Bradley Wright (CFO)
Good afternoon, everyone. I'm Brad Wright, Chief Financial Officer of Proficient Auto Logistics. Thank you for joining us on Proficient's fourth quarter 2024 earnings call. Under SEC rules, our Form 10-K covering the three and 12-month periods ending December 31, 2024, will include financial statements for both the predecessor accounting entity, Proficient Auto Transport, and the successor entity, Proficient Auto Logistics. We are not required to provide, and the Form 10-K will not contain pro forma financial data for the combined companies. However, our earnings release provides comparative summary combined financial information for the fourth quarter and the 12 months ended December 31 for the combined companies. Note that these results are preliminary as our financial audit for 2024 is not yet complete. Our earnings release can be found under the Investor Relations section of our website at proficientautologistics.com.
Our 10-K, when filed, can also be found under the Investor Relations section of our website. During this call, we will be discussing certain forward-looking information. This information is based on our current expectations and is not a guarantee of future performance. I encourage you to review the cautionary statement in our earnings release describing factors that could cause actual results to differ from those expressed by the forward-looking statements. Further information can be found in our SEC filings. During this call, we may also refer to measures that include adjusted operating income, adjusted operating ratio, EBITDA, and adjusted EBITDA. Please refer to the portions of our earnings release to provide reconciliations of those profitability measures to GAAP measures such as operating earnings and earnings before income taxes.

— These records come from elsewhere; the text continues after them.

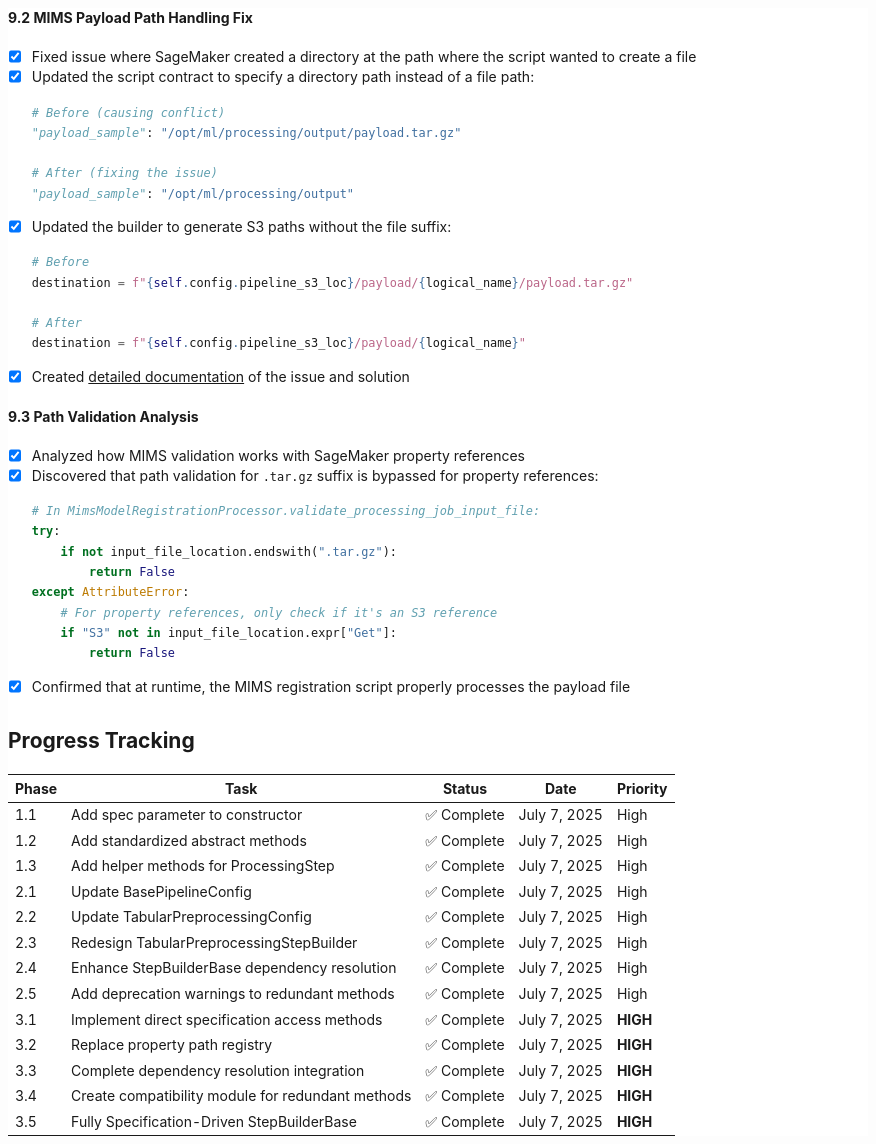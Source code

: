 #### 9.2 MIMS Payload Path Handling Fix
- [x] Fixed issue where SageMaker created a directory at the path where the script wanted to create a file
- [x] Updated the script contract to specify a directory path instead of a file path:
  ```python
  # Before (causing conflict)
  "payload_sample": "/opt/ml/processing/output/payload.tar.gz"
  
  # After (fixing the issue)
  "payload_sample": "/opt/ml/processing/output"
  ```
- [x] Updated the builder to generate S3 paths without the file suffix:
  ```python
  # Before
  destination = f"{self.config.pipeline_s3_loc}/payload/{logical_name}/payload.tar.gz"
  
  # After
  destination = f"{self.config.pipeline_s3_loc}/payload/{logical_name}"
  ```
- [x] Created [detailed documentation](./2025-07-12_mims_payload_path_handling_fix.md) of the issue and solution

#### 9.3 Path Validation Analysis
- [x] Analyzed how MIMS validation works with SageMaker property references
- [x] Discovered that path validation for `.tar.gz` suffix is bypassed for property references:
  ```python
  # In MimsModelRegistrationProcessor.validate_processing_job_input_file:
  try:
      if not input_file_location.endswith(".tar.gz"):
          return False
  except AttributeError:
      # For property references, only check if it's an S3 reference
      if "S3" not in input_file_location.expr["Get"]:
          return False
  ```
- [x] Confirmed that at runtime, the MIMS registration script properly processes the payload file

## Progress Tracking

| Phase | Task | Status | Date | Priority |
|-------|------|--------|------|----------|
| 1.1 | Add spec parameter to constructor | ✅ Complete | July 7, 2025 | High |
| 1.2 | Add standardized abstract methods | ✅ Complete | July 7, 2025 | High |
| 1.3 | Add helper methods for ProcessingStep | ✅ Complete | July 7, 2025 | High |
| 2.1 | Update BasePipelineConfig | ✅ Complete | July 7, 2025 | High |
| 2.2 | Update TabularPreprocessingConfig | ✅ Complete | July 7, 2025 | High |
| 2.3 | Redesign TabularPreprocessingStepBuilder | ✅ Complete | July 7, 2025 | High |
| 2.4 | Enhance StepBuilderBase dependency resolution | ✅ Complete | July 7, 2025 | High |
| 2.5 | Add deprecation warnings to redundant methods | ✅ Complete | July 7, 2025 | High |
| 3.1 | Implement direct specification access methods | ✅ Complete | July 7, 2025 | **HIGH** |
| 3.2 | Replace property path registry | ✅ Complete | July 7, 2025 | **HIGH** |
| 3.3 | Complete dependency resolution integration | ✅ Complete | July 7, 2025 | **HIGH** |
| 3.4 | Create compatibility module for redundant methods | ✅ Complete | July 7, 2025 | **HIGH** |
| 3.5 | Fully Specification-Driven StepBuilderBase | ✅ Complete | July 7, 2025 | **HIGH** |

Joining me on today's call are Rick O'Dell, Proficient's Chairman and Chief Executive Officer, and Amy Rice, our President and Chief Operating Officer. We will provide a company update as well as an overview of the company's combined results for the fourth quarter. After our prepared remarks, we will open the call to questions. During the Q&A, please limit yourself to one question plus one follow-up. You may get back into the queue if you have additional questions. Now, I would like to introduce Rick O'Dell, who will provide the company update.
Richard O'Dell (Chairman and CEO)
Thank you, Brad, and good afternoon, everyone. I'll start out with an overview of our operations during the fourth quarter and some trends that provide insight into our expectations as we enter 2025. The macro auto industry environment in the fourth quarter was largely a continuation of the weakness we described in the third quarter. October unit volumes were relatively strong, up approximately 6% versus the same month in 2023. By mid-November, the pace of volumes slowed, ending down 4% for the quarter versus the fourth quarter of 2023. As in the third quarter, the larger issue was unit prices as slack transportation capacity and relatively high dealer inventory resulted in ongoing limited spot opportunities. Persistent downward pressure on spot pricing when opportunities present and a weak demand for dedicated fleet services.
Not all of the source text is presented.